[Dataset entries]
=====

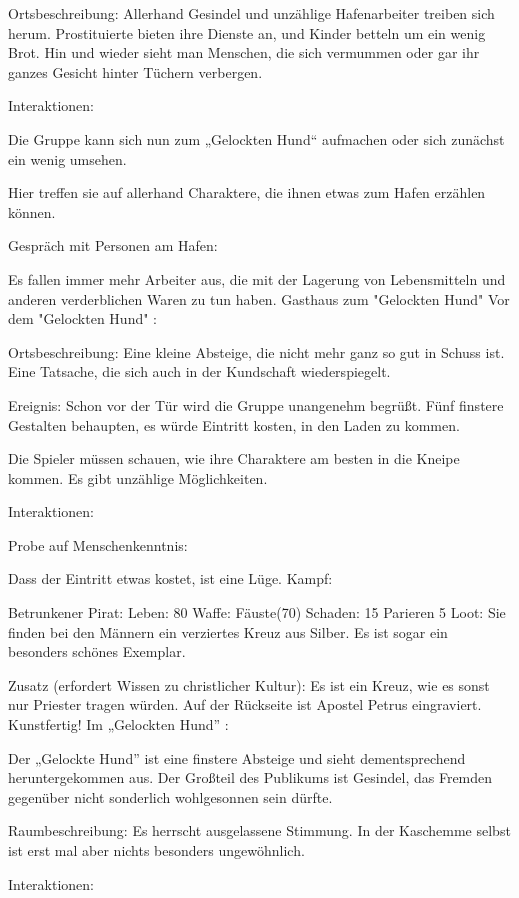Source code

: Ortsbeschreibung: Allerhand Gesindel und unzählige Hafenarbeiter treiben sich herum. Prostituierte bieten ihre Dienste an, und Kinder betteln um ein wenig Brot. Hin und wieder sieht man Menschen, die sich vermummen oder gar ihr ganzes Gesicht hinter Tüchern verbergen.

Interaktionen:

Die Gruppe kann sich nun zum „Gelockten Hund“ aufmachen oder sich zunächst ein wenig umsehen.

Hier treffen sie auf allerhand Charaktere, die ihnen etwas zum Hafen erzählen können.

Gespräch mit Personen am Hafen:

Es fallen immer mehr Arbeiter aus, die mit der Lagerung von Lebensmitteln und anderen verderblichen Waren zu tun haben.
Gasthaus zum "Gelockten Hund"
Vor dem "Gelockten Hund"
:

Ortsbeschreibung: Eine kleine Absteige, die nicht mehr ganz so gut in Schuss ist. Eine Tatsache, die sich auch in der Kundschaft wiederspiegelt.

Ereignis: Schon vor der Tür wird die Gruppe unangenehm begrüßt. Fünf finstere Gestalten behaupten, es würde Eintritt kosten, in den Laden zu kommen.

Die Spieler müssen schauen, wie ihre Charaktere am besten in die Kneipe kommen. Es gibt unzählige Möglichkeiten.


Interaktionen:

Probe auf Menschenkenntnis:

Dass der Eintritt etwas kostet, ist eine Lüge.
Kampf:

Betrunkener Pirat:
Leben: 80
Waffe: Fäuste(70)
Schaden: 15
Parieren 5
Loot:
Sie finden bei den Männern ein verziertes Kreuz aus Silber. Es ist sogar ein besonders schönes Exemplar.

Zusatz (erfordert Wissen zu christlicher Kultur):
Es ist ein Kreuz, wie es sonst nur Priester tragen würden.
Auf der Rückseite ist Apostel Petrus eingraviert. Kunstfertig!
Im „Gelockten Hund”
:

Der „Gelockte Hund” ist eine finstere Absteige und sieht dementsprechend heruntergekommen aus. Der Großteil des Publikums ist Gesindel, das Fremden gegenüber nicht sonderlich wohlgesonnen sein dürfte.

Raumbeschreibung: Es herrscht ausgelassene Stimmung. In der Kaschemme selbst ist erst mal aber nichts besonders ungewöhnlich.

Interaktionen:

=====

Scan the lines above for "etwas", then copy every one that has it.

Task result:
Hier treffen sie auf allerhand Charaktere, die ihnen etwas zum Hafen erzählen können.
Dass der Eintritt etwas kostet, ist eine Lüge.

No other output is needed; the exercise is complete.